Ridgedale Center, colloquially known as Ridgedale, is an enclosed shopping mall in Minnetonka, Minnesota, a western suburb of the Twin Cities. It is directly located off I-394/US 12 between Ridgedale Drive and Plymouth Road (Hennepin CSAH 61). Ridgedale Center comprises 1105337 sqft of leaseable retail space, and contains approximately 140 retail tenants. It is jointly owned by and CBRE Group and GGP, a subsidiary of Brookfield Properties, which also manages the mall. The anchor stores are JCPenney, Nordstrom, Macy's, and Dick's House of Sport.

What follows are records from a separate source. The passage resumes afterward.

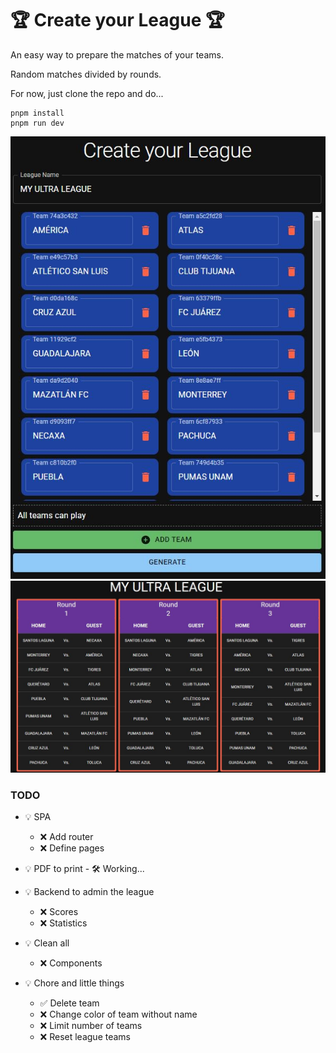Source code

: # 🏆 Create your League 🏆

An easy way to prepare the matches of your teams.

Random matches divided by rounds.

For now, just clone the repo and do...

```
pnpm install
pnpm run dev
```

![Create your League](https://github.com/carlosdummy14/ultrafan/blob/main/image01.JPG)  
![Schedule](https://github.com/carlosdummy14/ultrafan/blob/main/image02.JPG)

### TODO

- 💡 SPA

  - ❌ Add router
  - ❌ Define pages

- 💡 PDF to print - 🛠 Working...
- 💡 Backend to admin the league

  - ❌ Scores
  - ❌ Statistics

- 💡 Clean all

  - ❌ Components

- 💡 Chore and little things

  - ✅ Delete team
  - ❌ Change color of team without name
  - ❌ Limit number of teams
  - ❌ Reset league teams
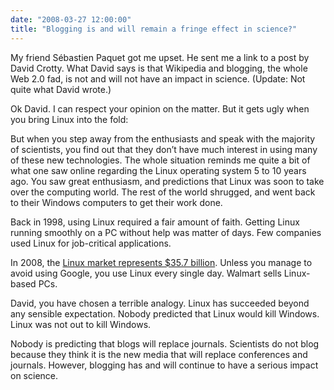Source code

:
 ```yaml
---
date: "2008-03-27 12:00:00"
title: "Blogging is and will remain a fringe effect in science?"
---
```




My friend Sébastien Paquet got me upset. He sent me a link to a post by David Crotty. What David says is that Wikipedia and blogging, the whole Web 2.0 fad, is not and will not have an impact in science. (Update: Not quite what David wrote.)

Ok David. I can respect your opinion on the matter. But it gets ugly when you bring Linux into the fold:

> 
But when you step away from the enthusiasts and speak with the majority of scientists, you find out that they don&rsquo;t have much interest in using many of these new technologies. The whole situation reminds me quite a bit of what one saw online regarding the Linux operating system 5 to 10 years ago. You saw great enthusiasm, and predictions that Linux was soon to take over the computing world. The rest of the world shrugged, and went back to their Windows computers to get their work done.



Back in 1998, using Linux required a fair amount of faith. Getting Linux running smoothly on a PC without help was matter of days. Few companies used Linux for job-critical applications. 

In 2008, the [Linux market represents $35.7 billion](https://en.wikipedia.org/wiki/Linux#Commercial_and_popular_uptake). Unless you manage to avoid using Google, you use Linux every single day. Walmart sells Linux-based PCs.

David, you have chosen a terrible analogy. Linux has succeeded beyond any sensible expectation. Nobody predicted that Linux would kill Windows. Linux was not out to kill Windows.

Nobody is predicting that blogs will replace journals. Scientists do not blog because they think it is the new media that will replace conferences and journals. However, blogging has and will continue to have a serious impact on science. 


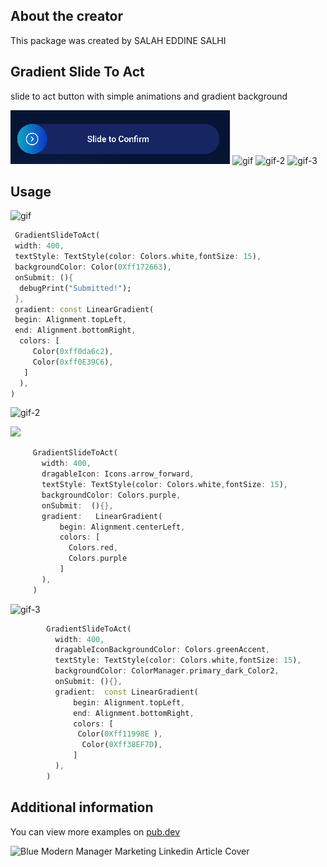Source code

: ## About the creator
This package was created by SALAH EDDINE SALHI 

## Gradient Slide To Act
slide to act button with simple animations and gradient background

![img.png](img.png)
![gif](https://user-images.githubusercontent.com/89273323/209432773-f9caffec-b393-407b-b91a-2ee1b8b5169c.gif)
![gif-2](https://user-images.githubusercontent.com/89273323/209432776-455b9c70-d4ab-46c9-a7da-42e7c9df3065.gif)
![gif-3](https://user-images.githubusercontent.com/89273323/209432779-316286b1-273b-497e-b9c9-9eb353fed886.gif)


 
## Usage

![gif](https://user-images.githubusercontent.com/89273323/209432773-f9caffec-b393-407b-b91a-2ee1b8b5169c.gif)

```dart
 GradientSlideToAct(
 width: 400,
 textStyle: TextStyle(color: Colors.white,fontSize: 15),
 backgroundColor: Color(0Xff172663),
 onSubmit: (){
  debugPrint("Submitted!");
 },
 gradient: const LinearGradient(
 begin: Alignment.topLeft,
 end: Alignment.bottomRight,
  colors: [
     Color(0xff0da6c2),
     Color(0xff0E39C6),
   ]
  ),
)
```

![gif-2](https://user-images.githubusercontent.com/89273323/209432776-455b9c70-d4ab-46c9-a7da-42e7c9df3065.gif)

![](../../../Downloads/gif-2.gif)
```dart
     GradientSlideToAct(
       width: 400,
       dragableIcon: Icons.arrow_forward,
       textStyle: TextStyle(color: Colors.white,fontSize: 15),
       backgroundColor: Colors.purple,
       onSubmit:  (){},
       gradient:   LinearGradient(
           begin: Alignment.centerLeft,
           colors: [
             Colors.red,
             Colors.purple
           ]
       ),
     )
```

![gif-3](https://user-images.githubusercontent.com/89273323/209432779-316286b1-273b-497e-b9c9-9eb353fed886.gif)

```dart
        GradientSlideToAct(
          width: 400,
          dragableIconBackgroundColor: Colors.greenAccent,
          textStyle: TextStyle(color: Colors.white,fontSize: 15),
          backgroundColor: ColorManager.primary_dark_Color2,
          onSubmit: (){},
          gradient:  const LinearGradient(
              begin: Alignment.topLeft,
              end: Alignment.bottomRight,
              colors: [
               Color(0Xff11998E ), 
                Color(0Xff38EF7D), 
              ]
          ),
        )
```


## Additional information

You can view more examples on [pub.dev](https://pub.dev/packages/gradient_slide_to_act)


![Blue Modern Manager Marketing Linkedin Article Cover](https://user-images.githubusercontent.com/89273323/209433061-bea9a270-22bf-4501-b952-694b300e302a.png)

Built in 1974, it was originally anchored by Dayton's, Donaldson's, JCPenney, and Sears, before the first two anchors merged with other companies. The mall has undergone several expansions and renovations throughout the years, including the recent addition of a Nordstrom department store in 2015. Considered an "upscale shopping center", Ridgedale includes various luxury brands such as Coach New York, Swarovski, and TUMI.

==History==
===1974–86: Grand opening===
Announced in 1972, Ridgedale Center was constructed on 81.3 acres of land owned by the Dayton-Hudson Corporation dating back to 1964. Opening in 1974, after two preliminary name changes from "Oakdale" to "Twelve Oaks" to, finally, Ridgedale, it became the Twin Cities' fourth 'Dale' shopping center, following Southdale, Brookdale, and Rosedale. Construction of the shopping center began in 1972, amidst complaints from environmental groups.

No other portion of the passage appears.